The court leaves the compensatory damages untouched. The award arguably is high but does not “exceed any rational appraisal or estimate of the damages that could be based upon the evidence before it.” Gardner, 963 F.Supp.2d at 87. Along with testimony evincing emotional distress, the jury could have considered the economic loss Lovely suffered on account of her unreturned belongings.
The punitive damages award of $125,000, however, will be reduced to $60,000. McCarthy's conduct was, to be sure, reprehensible where the evidence showed he subjected Lovely to unwelcome physical contact and solicited sexually explicit pictures. That said, there was no evidence that Lovely was financially vulnerable, or that McCarthy demanded these favors in exchange for Lovely's continued tenancy, or that his conduct evinced “intentional malice, trickery, or deceit.” Further, an award of $60,000 is more in line with the amount of damages that would be imposed for a violation of the statute.
For these reasons, the court leaves untouched the compensatory damages award of $115,000 but reduces the punitive damages award to $60,000, for a total of $175,000.
3. Mindy Mangini
Mindy Mangini (“Mangini”) stayed at Steps to Solutions for three days in 2009, and then two months in 2013. She testified that McCarthy in 2019 required her to perform oral sex in exchange for the brief time she was there, and in 2013 negotiated an arrangement involving at least one encounter of sexual intercourse each month in lieu of paying rent. Mangini testified that they had sex according to this arrangement multiple times, which caused her emotional distress. She also stated that she relapsed after she left in 2013, although she was abusing substances before she entered the home. Tr.3:37-55. The jury awarded Mangini $300,000 in compensatory damages and $875,000 in punitive damages.

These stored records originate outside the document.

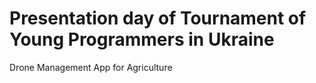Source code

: # Presentation day of Tournament of Young Programmers in Ukraine
Drone Management App for Agriculture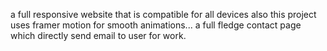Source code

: a full responsive website that is compatible for all devices 
also this project uses framer motion for smooth animations...
a full fledge contact page which directly send email to user for work.
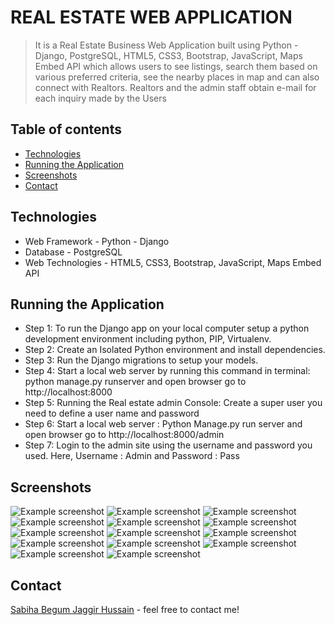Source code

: # REAL ESTATE WEB APPLICATION

> It is a Real Estate Business Web Application built using Python - Django, PostgreSQL, HTML5, CSS3, Bootstrap, JavaScript, Maps Embed API which allows users to see listings, search them based on various preferred criteria, see the nearby places in map and can also connect with Realtors. Realtors and the admin staff obtain e-mail for each inquiry made by the Users

## Table of contents
* [Technologies](#technologies)
* [Running the Application](#running-the-application)
* [Screenshots](#screenshots)
* [Contact](#contact)

## Technologies
* Web Framework - Python - Django
* Database - PostgreSQL
* Web Technologies - HTML5, CSS3,  Bootstrap, JavaScript, Maps Embed API

## Running the Application
* Step 1: To run the Django app on your local computer setup a python development environment including python, PIP, Virtualenv.
* Step 2: Create an Isolated Python environment and install dependencies.
* Step 3: Run the Django migrations to setup your models.
* Step 4: Start a local web server by running this command in terminal: python manage.py runserver and open browser go to http://localhost:8000
* Step 5: Running the Real estate admin Console: Create a super user you need to define a user name and password
* Step 6: Start a local web server : Python Manage.py run server and open browser go to http://localhost:8000/admin 
* Step 7: Login to the admin site using the username and password you used. Here, Username : Admin and Password : Pass

## Screenshots
![Example screenshot](./screenshot/r1.png) 
![Example screenshot](./screenshot/r2.png)
![Example screenshot](./screenshot/r3.png)
![Example screenshot](./screenshot/r4.png)
![Example screenshot](./screenshot/r5.png)
![Example screenshot](./screenshot/r6.png)
![Example screenshot](./screenshot/r7.png)
![Example screenshot](./screenshot/r8.png)
![Example screenshot](./screenshot/r9.png)
![Example screenshot](./screenshot/r10.png)
![Example screenshot](./screenshot/r11.png)
![Example screenshot](./screenshot/r12.png)
![Example screenshot](./screenshot/r13.png)
![Example screenshot](./screenshot/r14.png)

## Contact
[Sabiha Begum Jaggir Hussain](https://sabihabegumj.com/) - feel free to contact me!
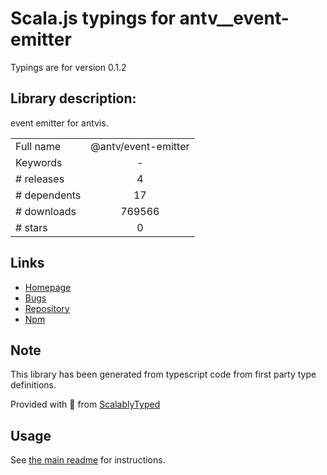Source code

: 
# Scala.js typings for antv__event-emitter

Typings are for version 0.1.2

## Library description:
event emitter for antvis.

|                    |                 |
| ------------------ | :-------------: |
| Full name          | @antv/event-emitter |
| Keywords           | - |
| # releases         | 4 |
| # dependents       | 17 |
| # downloads        | 769566 |
| # stars            | 0 |

## Links
- [Homepage](https://github.com/antvis/event-emitter#readme)
- [Bugs](https://github.com/antvis/event-emitter/issues)
- [Repository](https://github.com/antvis/event-emitter)
- [Npm](https://www.npmjs.com/package/%40antv%2Fevent-emitter)
    


## Note
This library has been generated from typescript code from first party type definitions.

Provided with :purple_heart: from [ScalablyTyped](https://github.com/oyvindberg/ScalablyTyped)

## Usage
See [the main readme](../../readme.md) for instructions.


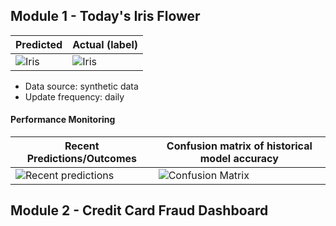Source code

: 
## Module 1 - Today's Iris Flower 

| Predicted | Actual (label)
|--------|------- 
| ![Iris](https://raw.githubusercontent.com/AdrianG-AIBC/serverless-ml-course/main/assets/latest_iris.png) | ![Iris](https://raw.githubusercontent.com/AdrianG-AIBC/serverless-ml-course/main/assets/actual_iris.png) 

 * Data source: synthetic data
 * Update frequency: daily


#### Performance Monitoring 

| Recent Predictions/Outcomes | Confusion matrix of historical model accuracy 
|--------|------- 
| ![Recent predictions](https://raw.githubusercontent.com/AdrianG-AIBC/serverless-ml-course/main/assets/df_recent.png) | ![Confusion Matrix](https://raw.githubusercontent.com/AdrianG-AIBC/serverless-ml-course/main/assets/confusion_matrix.png)


## Module 2 - Credit Card Fraud Dashboard



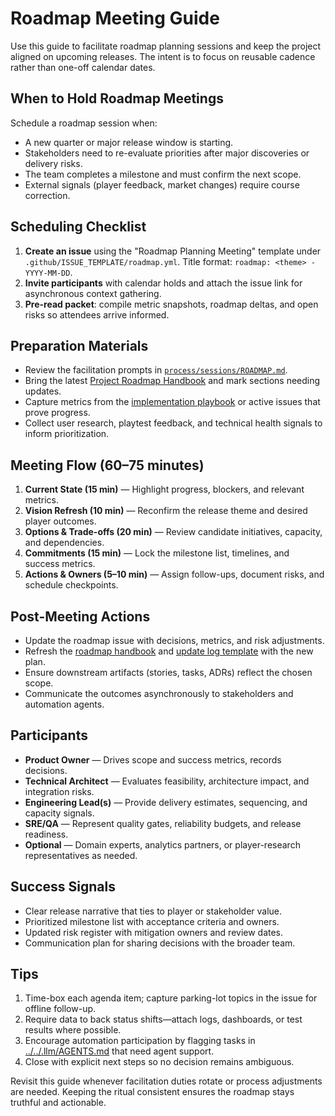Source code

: # Roadmap Meeting Guide

Use this guide to facilitate roadmap planning sessions and keep the project aligned on upcoming releases. The intent is to focus on reusable cadence rather than one-off calendar dates.

## When to Hold Roadmap Meetings
Schedule a roadmap session when:
- A new quarter or major release window is starting.
- Stakeholders need to re-evaluate priorities after major discoveries or delivery risks.
- The team completes a milestone and must confirm the next scope.
- External signals (player feedback, market changes) require course correction.

## Scheduling Checklist
1. **Create an issue** using the "Roadmap Planning Meeting" template under `.github/ISSUE_TEMPLATE/roadmap.yml`. Title format: `roadmap: <theme> - YYYY-MM-DD`.
2. **Invite participants** with calendar holds and attach the issue link for asynchronous context gathering.
3. **Pre-read packet**: compile metric snapshots, roadmap deltas, and open risks so attendees arrive informed.

## Preparation Materials
- Review the facilitation prompts in [`process/sessions/ROADMAP.md`](../../process/sessions/ROADMAP.md).
- Bring the latest [Project Roadmap Handbook](roadmap.md) and mark sections needing updates.
- Capture metrics from the [implementation playbook](implementation-playbook.md) or active issues that prove progress.
- Collect user research, playtest feedback, and technical health signals to inform prioritization.

## Meeting Flow (60–75 minutes)
1. **Current State (15 min)** — Highlight progress, blockers, and relevant metrics.
2. **Vision Refresh (10 min)** — Reconfirm the release theme and desired player outcomes.
3. **Options & Trade-offs (20 min)** — Review candidate initiatives, capacity, and dependencies.
4. **Commitments (15 min)** — Lock the milestone list, timelines, and success metrics.
5. **Actions & Owners (5–10 min)** — Assign follow-ups, document risks, and schedule checkpoints.

## Post-Meeting Actions
- Update the roadmap issue with decisions, metrics, and risk adjustments.
- Refresh the [roadmap handbook](roadmap.md) and [update log template](update-template.md) with the new plan.
- Ensure downstream artifacts (stories, tasks, ADRs) reflect the chosen scope.
- Communicate the outcomes asynchronously to stakeholders and automation agents.

## Participants
- **Product Owner** — Drives scope and success metrics, records decisions.
- **Technical Architect** — Evaluates feasibility, architecture impact, and integration risks.
- **Engineering Lead(s)** — Provide delivery estimates, sequencing, and capacity signals.
- **SRE/QA** — Represent quality gates, reliability budgets, and release readiness.
- **Optional** — Domain experts, analytics partners, or player-research representatives as needed.

## Success Signals
- Clear release narrative that ties to player or stakeholder value.
- Prioritized milestone list with acceptance criteria and owners.
- Updated risk register with mitigation owners and review dates.
- Communication plan for sharing decisions with the broader team.

## Tips
1. Time-box each agenda item; capture parking-lot topics in the issue for offline follow-up.
2. Require data to back status shifts—attach logs, dashboards, or test results where possible.
3. Encourage automation participation by flagging tasks in [../../.llm/AGENTS.md](../../.llm/AGENTS.md) that need agent support.
4. Close with explicit next steps so no decision remains ambiguous.

Revisit this guide whenever facilitation duties rotate or process adjustments are needed. Keeping the ritual consistent ensures the roadmap stays truthful and actionable.
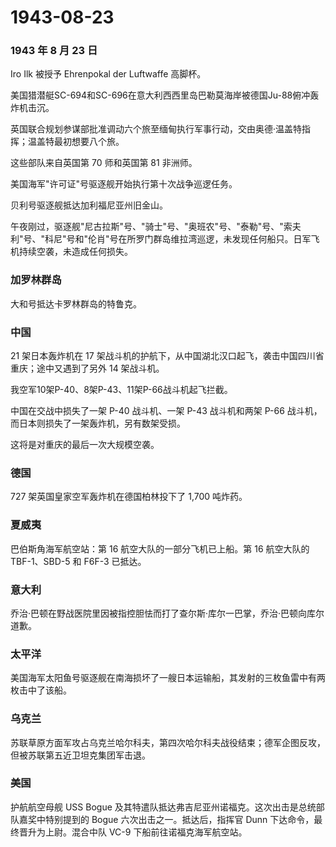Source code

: # 1943-08-23

### 1943 年 8 月 23 日

Iro Ilk 被授予 Ehrenpokal der Luftwaffe 高脚杯。

美国猎潜艇SC-694和SC-696在意大利西西里岛巴勒莫海岸被德国Ju-88俯冲轰炸机击沉。

英国联合规划参谋部批准调动六个旅至缅甸执行军事行动，交由奥德·温盖特指挥；温盖特最初想要八个旅。

这些部队来自英国第 70 师和英国第 81 非洲师。

美国海军"许可证"号驱逐舰开始执行第十次战争巡逻任务。

贝利号驱逐舰抵达加利福尼亚州旧金山。

午夜刚过，驱逐舰"尼古拉斯"号、"骑士"号、"奥班农"号、"泰勒"号、"索夫利"号、"科尼"号和"伦肖"号在所罗门群岛维拉湾巡逻，未发现任何船只。日军飞机持续空袭，未造成任何损失。

### 加罗林群岛

大和号抵达卡罗林群岛的特鲁克。

### 中国

21 架日本轰炸机在 17
架战斗机的护航下，从中国湖北汉口起飞，袭击中国四川省重庆；途中又遇到了另外
14 架战斗机。

我空军10架P-40、8架P-43、11架P-66战斗机起飞拦截。

中国在交战中损失了一架 P-40 战斗机、一架 P-43 战斗机和两架 P-66
战斗机，而日本则损失了一架轰炸机，另有数架受损。

这将是对重庆的最后一次大规模空袭。

### 德国

727 架英国皇家空军轰炸机在德国柏林投下了 1,700 吨炸药。

### 夏威夷

巴伯斯角海军航空站：第 16 航空大队的一部分飞机已上船。第 16 航空大队的
TBF-1、SBD-5 和 F6F-3 已抵达。

### 意大利

乔治·巴顿在野战医院里因被指控胆怯而打了查尔斯·库尔一巴掌，乔治·巴顿向库尔道歉。

### 太平洋

美国海军太阳鱼号驱逐舰在南海损坏了一艘日本运输船，其发射的三枚鱼雷中有两枚击中了该船。

### 乌克兰

苏联草原方面军攻占乌克兰哈尔科夫，第四次哈尔科夫战役结束；德军企图反攻，但被苏联第五近卫坦克集团军击退。

### 美国

护航航空母舰 USS Bogue
及其特遣队抵达弗吉尼亚州诺福克。这次出击是总统部队嘉奖中特别提到的 Bogue
六次出击之一。抵达后，指挥官 Dunn 下达命令，最终晋升为上尉。混合中队
VC-9 下船前往诺福克海军航空站。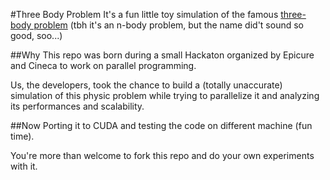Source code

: #Three Body Problem
It's a fun little toy simulation of the famous [three-body problem](https://en.wikipedia.org/wiki/Three-body_problem) (tbh it's an n-body problem, but the name did't sound so good, soo...)

##Why
This repo was born during a small Hackaton organized by Epicure and Cineca to work on parallel programming.

Us, the developers, took the chance to build a  (totally unaccurate) simulation of this physic problem while trying to parallelize it and analyzing its performances and scalability.

##Now
Porting it to CUDA and testing the code on different machine (fun time).

You're more than welcome to fork this repo and do your own experiments with it.
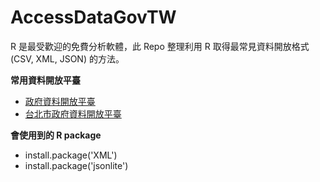 # AccessDataGovTW
R 是最受歡迎的免費分析軟體，此 Repo 整理利用 R 取得最常見資料開放格式 (CSV, XML, JSON) 的方法。

**常用資料開放平臺**
- [政府資料開放平臺](http://data.gov.tw/)
- [台北市政府資料開放平臺](http://data.taipei/)

**會使用到的 R package**
- install.package('XML')
- install.package('jsonlite')

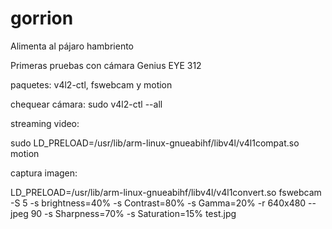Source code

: # gorrion
Alimenta al pájaro hambriento

Primeras pruebas con cámara Genius EYE 312

paquetes:
v4l2-ctl, fswebcam y motion


chequear cámara:
sudo v4l2-ctl --all

streaming video:


sudo LD_PRELOAD=/usr/lib/arm-linux-gnueabihf/libv4l/v4l1compat.so motion


captura imagen:


LD_PRELOAD=/usr/lib/arm-linux-gnueabihf/libv4l/v4l1convert.so fswebcam  -S 5 -s brightness=40% -s Contrast=80%  -s Gamma=20%  -r 640x480 --jpeg 90 -s Sharpness=70% -s Saturation=15% test.jpg
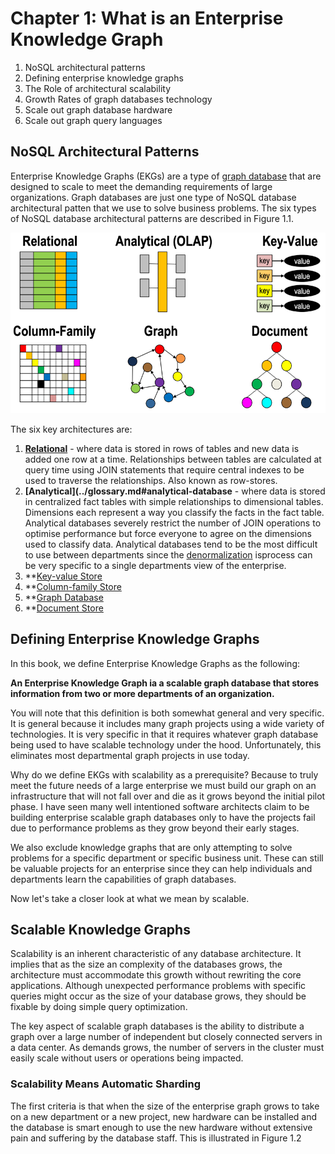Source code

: # Chapter 1: What is an Enterprise Knowledge Graph

1. NoSQL architectural patterns
1. Defining enterprise knowledge graphs
2. The Role of architectural scalability
3. Growth Rates of graph databases technology
4. Scale out graph database hardware
5. Scale out graph query languages

## NoSQL Architectural Patterns

Enterprise Knowledge Graphs (EKGs) are a type of [graph database](glossary.md#graph-database) that are designed to scale to meet the demanding requirements of large organizations.  Graph databases are just one type of NoSQL database architectural patten that we use to solve business problems.  The six types of NoSQL database architectural patterns are described in Figure 1.1.

![NoSQL Architectural Patterns](../img/nosql-architectural-patterns.png)

The six key architectures are:

1. **[Relational](../glossary.md#relational-database)** - where data is stored in rows of tables and new data is added one row at a time.  Relationships between tables are calculated at query time using JOIN statements that require central indexes to be used to traverse the relationships.  Also known as row-stores.
2. **[Analytical](../glossary.md#analytical-database** - where data is stored in centralized fact tables with simple relationships to dimensional tables.  Dimensions each represent a way you classify the facts in the fact table.  Analytical databases severely restrict the number of JOIN operations to optimise performance but force everyone to agree on the dimensions used to classify data.  Analytical databases tend to be the most difficult to use between departments since the [denormalization](glossary.md#denomalization) isprocess can be very specific to a single departments view of the enterprise.
3. **[Key-value Store](../glossary.md#key-value-store)
4. **[Column-family Store](../glossary.md#column-family-store)
5. **[Graph Database](../glossary.md#graph-database)
6. **[Document Store](../glossary.md#document-store)

## Defining Enterprise Knowledge Graphs

In this book, we define Enterprise Knowledge Graphs as the following:

**An Enterprise Knowledge Graph ia a scalable graph database that stores information from two or more departments of an organization.**

You will note that this definition is both somewhat general and very specific.  It is general because it includes many graph projects using a wide variety of technologies.  It is very specific in that it requires whatever graph database being used to have scalable technology under the hood.  Unfortunately, this eliminates most departmental graph projects in use today.

Why do we define EKGs with scalability as a prerequisite?  Because to truly meet the future needs of a large enterprise we must build our graph on an infrastructure that will not fall over and die as it grows beyond the initial pilot phase.  I have seen many well intentioned software architects claim to be building enterprise scalable graph databases only to have the projects fail due to performance problems as they grow beyond their early stages.

We also exclude knowledge graphs that are only attempting to solve problems for a specific department or specific business unit.  These can still be valuable projects for an enterprise since they can help individuals and departments learn the capabilities of graph databases.

Now let's take a closer look at what we mean by scalable.

## Scalable Knowledge Graphs
Scalability is an inherent characteristic of any database architecture.  It implies that as the size an complexity of the databases grows, the architecture must accommodate this growth without rewriting the core applications.  Although unexpected performance problems with specific queries might occur as the size of your database grows, they should be fixable by doing simple query optimization.

The key aspect of scalable graph databases is the ability to distribute a graph over a large number of independent but closely connected servers in a data center.  As demands grows, the number of servers in the cluster must easily scale without users or operations being impacted.

### Scalability Means Automatic Sharding
The first criteria is that when the size of the enterprise graph grows to take on a new department or a new project, new hardware can be installed and the database is smart enough to use the new hardware without extensive pain and suffering by the database staff.  This is illustrated in Figure 1.2

<!--
Non-published notes:

Note this definition does not address the word "enterprise":

https://help.poolparty.biz/pp/white-papers-release-notes/poolparty-technical-white-paper/an-enterprise-knowledge-graph-life-cycle-a-summary/the-enterprise-knowledge-graph-a-definition
->

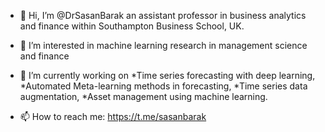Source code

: - 👋 Hi, I’m @DrSasanBarak an assistant professor in business analytics and finance within Southampton Business School, UK. 

- 👀 I’m interested in machine learning research in management science and finance 
- 🌱 I’m currently working on 
  *Time series forecasting with deep learning,
  *Automated Meta-learning methods in forecasting, 
  *Time series data augmentation, 
  *Asset management using machine learning. 
  
- 📫 How to reach me: https://t.me/sasanbarak



<!---
DrSasanBarak/DrSasanBarak is a ✨ special ✨ repository because its `README.md` (this file) appears on your GitHub profile.
You can click the Preview link to take a look at your changes.
--->

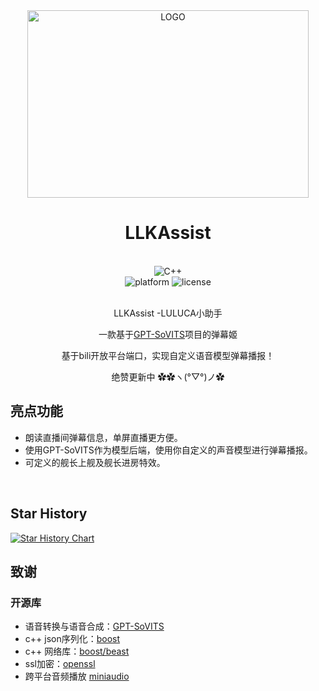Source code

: <div align="center">

<img src="https://kanzakishigure.github.io/picx-images-hosting/LLKLiveAssist/download.9kgap50cti.webp" alt="LOGO" width="450" height="300" />

# LLKAssist

<br>
<div>
    <img alt="C++" src="https://img.shields.io/badge/c++-20-%2300599C?logo=cplusplus">
</div>
<div>
    <img alt="platform" src="https://img.shields.io/badge/platform-Windows%20-blueviolet">
    <img alt="license" src="https://img.shields.io/badge/license-MIT%20-orange">
</div>
<br>


LLKAssist -LULUCA小助手


一款基于[GPT-SoVITS](https://github.com/RVC-Boss/GPT-SoVITS)项目的弹幕姬

基于bili开放平台端口，实现自定义语音模型弹幕播报！

绝赞更新中  ✿✿ヽ(°▽°)ノ✿
<br>
</div>

## 亮点功能

- 朗读直播间弹幕信息，单屏直播更方便。
- 使用GPT-SoVITS作为模型后端，使用你自定义的声音模型进行弹幕播报。
- 可定义的舰长上舰及舰长进房特效。
<br>

## Star History

<a href="https://star-history.com/#kanzakishigure/LLKLiveAssist&Date">
 <picture>
   <source media="(prefers-color-scheme: dark)" srcset="https://api.star-history.com/svg?repos=kanzakishigure/LLKLiveAssist&type=Date&theme=dark" />
   <source media="(prefers-color-scheme: light)" srcset="https://api.star-history.com/svg?repos=kanzakishigure/LLKLiveAssist&type=Date" />
   <img alt="Star History Chart" src="https://api.star-history.com/svg?repos=kanzakishigure/LLKLiveAssist&type=Date" />
 </picture>
</a>



## 致谢

### 开源库

- 语音转换与语音合成：[GPT-SoVITS](https://github.com/RVC-Boss/GPT-SoVITS)
- c++ json序列化：[boost](https://github.com/boostorg/boost)
- c++ 网络库：[boost/beast](https://github.com/boostorg/beast)
- ssl加密：[openssl](https://github.com/openssl/openssl)
- 跨平台音频播放 [miniaudio](https://github.com/mackron/miniaudio)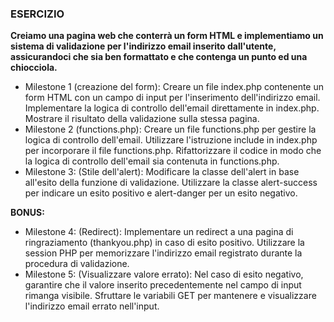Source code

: ### ESERCIZIO

**Creiamo una pagina web che conterrà un form HTML e implementiamo un sistema di validazione per l'indirizzo email inserito dall'utente, assicurandoci che sia ben formattato e che contenga un punto ed una chiocciola.**

- Milestone 1 (creazione del form):
    Creare un file index.php contenente un form HTML con un campo di input per l'inserimento dell'indirizzo email.
    Implementare la logica di controllo dell'email direttamente in index.php.
    Mostrare il risultato della validazione sulla stessa pagina.
- Milestone 2 (functions.php):
    Creare un file functions.php per gestire la logica di controllo dell'email.
    Utilizzare l'istruzione include in index.php per incorporare il file functions.php.
    Rifattorizzare il codice in modo che la logica di controllo dell'email sia contenuta in functions.php.
- Milestone 3: (Stile dell'alert):
    Modificare la classe dell'alert in base all'esito della funzione di validazione.
    Utilizzare la classe alert-success per indicare un esito positivo e alert-danger per un esito negativo.

**BONUS:**
- Milestone 4: (Redirect):
    Implementare un redirect a una pagina di ringraziamento (thankyou.php) in caso di esito positivo.
    Utilizzare la session PHP per memorizzare l'indirizzo email registrato durante la procedura di validazione.
- Milestone 5: (Visualizzare valore errato):
    Nel caso di esito negativo, garantire che il valore inserito precedentemente nel campo di input rimanga visibile.
    Sfruttare le variabili GET per mantenere e visualizzare l'indirizzo email errato nell'input.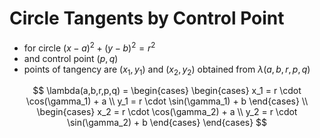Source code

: # Circle Tangents by Control Point

- for circle $(x-a)^2+(y-b)^2=r^2$
- and control point $(p,q)$
- points of tangency are $(x_1,y_1)$ and $(x_2,y_2)$ obtained from $\lambda(a,b,r,p,q)$

$$
\lambda(a,b,r,p,q) =
\begin{cases}
\begin{cases}
x_1 = r \cdot \cos(\gamma_1) + a
\\
y_1 = r \cdot \sin(\gamma_1) + b
\end{cases}
\\
\begin{cases}
x_2 = r \cdot \cos(\gamma_2) + a
\\
y_2 = r \cdot \sin(\gamma_2) + b
\end{cases}
\end{cases}
$$
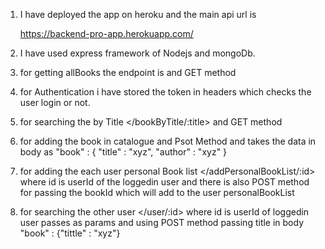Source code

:1) I have deployed the app on heroku and the main api url is 
   
   https://backend-pro-app.herokuapp.com/

2) I have used express framework of Nodejs and mongoDb.

3) for getting allBooks the endpoint is 
</books> and GET method

4) for Authentication i have stored the token in headers which checks the user login or not.

5) for searching the by Title 
</bookByTitle/:title> and GET method

6) for adding the book in catalogue 
</book> and Psot Method and takes the data in body as "book" : {
       "title" : "xyz",
        "author" : "xyz"
}

7) for adding the each user personal Book list 
   </addPersonalBookList/:id> where id is userId of the loggedin user and there is also POST method for passing the bookId which will add to the user personalBookList

8) for searching the other user 
  </user/:id> where id is userId of loggedin user passes as params and using POST method passing title in body
   "book" :  {"tittle" : "xyz"} 
    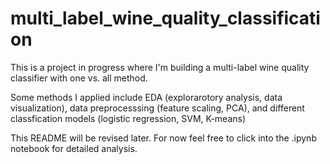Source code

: # multi_label_wine_quality_classification

This is a project in progress where I'm building a multi-label wine quality classifier with one vs. all method.

Some methods I applied include EDA (explorarotory analysis, data visualization), data preprocesssing (feature scaling, PCA), and different classfication models (logistic regression, SVM, K-means)

This README will be revised later. For now feel free to click into the .ipynb notebook for detailed analysis.
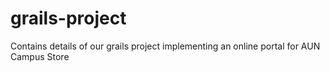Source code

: grails-project
==============

Contains details of our grails project implementing an online portal for AUN Campus Store

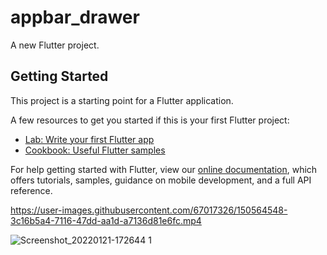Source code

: # appbar_drawer

A new Flutter project.

## Getting Started

This project is a starting point for a Flutter application.

A few resources to get you started if this is your first Flutter project:

- [Lab: Write your first Flutter app](https://flutter.dev/docs/get-started/codelab)
- [Cookbook: Useful Flutter samples](https://flutter.dev/docs/cookbook)

For help getting started with Flutter, view our
[online documentation](https://flutter.dev/docs), which offers tutorials,
samples, guidance on mobile development, and a full API reference.


https://user-images.githubusercontent.com/67017326/150564548-3c16b5a4-7116-47dd-aa1d-a7136d81e6fc.mp4

![Screenshot_20220121-172644 1](https://user-images.githubusercontent.com/67017326/150564718-6478c3ca-0a0c-41ca-b2c5-53f400f6806a.jpg)
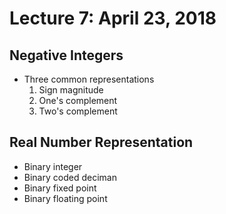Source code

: # Lecture 7: April 23, 2018
## Negative Integers
* Three common representations
  1. Sign magnitude
  2. One's complement
  3. Two's complement
## Real Number Representation
* Binary integer
* Binary coded deciman
* Binary fixed point
* Binary floating point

The court leaves the compensatory damages award as it is but will reduce the punitive damages award. Viewing the statutory damages scheme as instructive (but not controlling), and viewing the conduct here as evincing repeated violations of the FHA, McCarthy reasonably was on notice that his conduct could result in penalties of up to $150,000. Given the reprehensibility of his conduct extorting sex on multiple occasions an award double that amount, and equal to the amount of compensatory damages, is justified.
In sum, the court declines to modify the $300,000 award of compensatory damages but reduces the punitive damages award to $300,000 as well, for a total of $600,000.
4. Amanda Manning
Amanda Manning (“Manning”) stayed at Steps to Solutions for one day. She testified via recorded deposition video that McCarthy demanded oral sex as payment and threatened to call her probation officer if she refused, causing her to flee the premises. Manning testified that the encounter evoked traumatic memories of childhood sexual abuse and caused her to relapse after 5 years of sobriety. Additionally, she claimed that she has not stayed at a sober living home since she left Steps to Solutions. Parallelling the damages awarded to Mangini, the jury awarded Manning $300,000 in compensatory damages and $875,000 in punitive damages, for a total of $1,175,000.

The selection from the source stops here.